Line design

Entresto® (sacubitril/valsartan)

Case Name: Novartis Pharms. Corp. v. Hetero USA Inc., Civ. No. 20-md-2930-RGA, 2024 WL 3757086 (D. Del. Aug. 12, 2024)

Drug Product and Patent(s)-in-Suit: Entresto® (sacubitril/valsartan); U.S. Patent No. 8,101,659 (“the ’659 patent”)

Nature of the Case and Issue(s) Presented: Like the prior MSN Labs case in D. Delaware, this case is another Hatch-Waxman patent infringement action by Novartis against multiple ANDA filers. Following a bench trial, the court found the ’659 patent invalid for lack of written description. Novartis appealed. MSN received final approval from FDA to market its ANDA product. Novartis moved for an injunction pending appeal to prevent MSN from launching. Again, the court denied the injunction.

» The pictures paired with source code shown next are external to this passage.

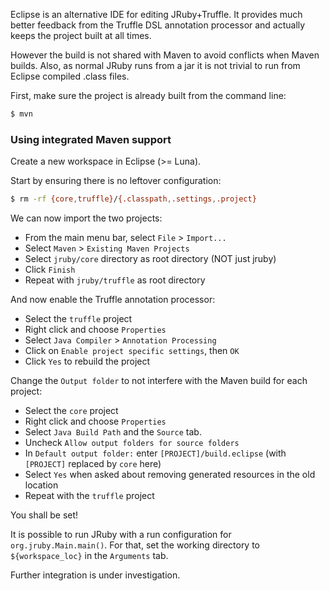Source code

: Eclipse is an alternative IDE for editing JRuby+Truffle. It provides much better feedback from the Truffle DSL annotation processor and actually keeps the project built at all times.

However the build is not shared with Maven to avoid conflicts when Maven builds. Also, as normal JRuby runs from a jar it is not trivial to run from Eclipse compiled .class files.

First, make sure the project is already built from the command line:
```bash
$ mvn
```

### Using integrated Maven support

Create a new workspace in Eclipse (>= Luna).

Start by ensuring there is no leftover configuration:
```bash
$ rm -rf {core,truffle}/{.classpath,.settings,.project}
```

We can now import the two projects:
* From the main menu bar, select `File` > `Import...`
* Select `Maven` > `Existing Maven Projects`
* Select `jruby/core` directory as root directory (NOT just jruby)
* Click `Finish`
* Repeat with `jruby/truffle` as root directory

And now enable the Truffle annotation processor:
* Select the `truffle` project
* Right click and choose `Properties`
* Select `Java Compiler` > `Annotation Processing`
* Click on `Enable project specific settings`, then `OK`
* Click `Yes` to rebuild the project

Change the `Output folder` to not interfere with the Maven build for each project:
* Select the `core` project
* Right click and choose `Properties`
* Select `Java Build Path` and the `Source` tab.
* Uncheck `Allow output folders for source folders`
* In `Default output folder:` enter `[PROJECT]/build.eclipse` (with `[PROJECT]` replaced by `core` here)
* Select `Yes` when asked about removing generated resources in the old location
* Repeat with the `truffle` project

You shall be set!

It is possible to run JRuby with a run configuration for `org.jruby.Main.main()`. For that, set the working directory to `${workspace_loc}` in the `Arguments` tab.

Further integration is under investigation.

Why MSN Prevailed: The court, not surprisingly, did not agree with Novartis that the Federal Circuit is likely to reverse the district court’s judgment. And as in its other order denying Novartis’s injunctive relief, Judge Andrews was “skeptical” about Novartis’s purported irreparable harm, noting that “I do not find it reasonable to attribute harm resulting from the actions taken by other generic drug makers to MSN’s decision to launch its own individual product,” nor “do I think it fair to attribute to MSN the harm of impaired promotion of Novartis’s other cardiovascular drugs, which would result from Novartis’s own profit-maximizing business decision to decrease its cardiovascular product salesforce in response to MSN’s launch.” Once more, the court did not believe that Novartis had shown that money could not remedy the alleged harm. The court denied the injunction but granted a temporary stay to allow Novartis to seek injunctive relief from the Federal Circuit.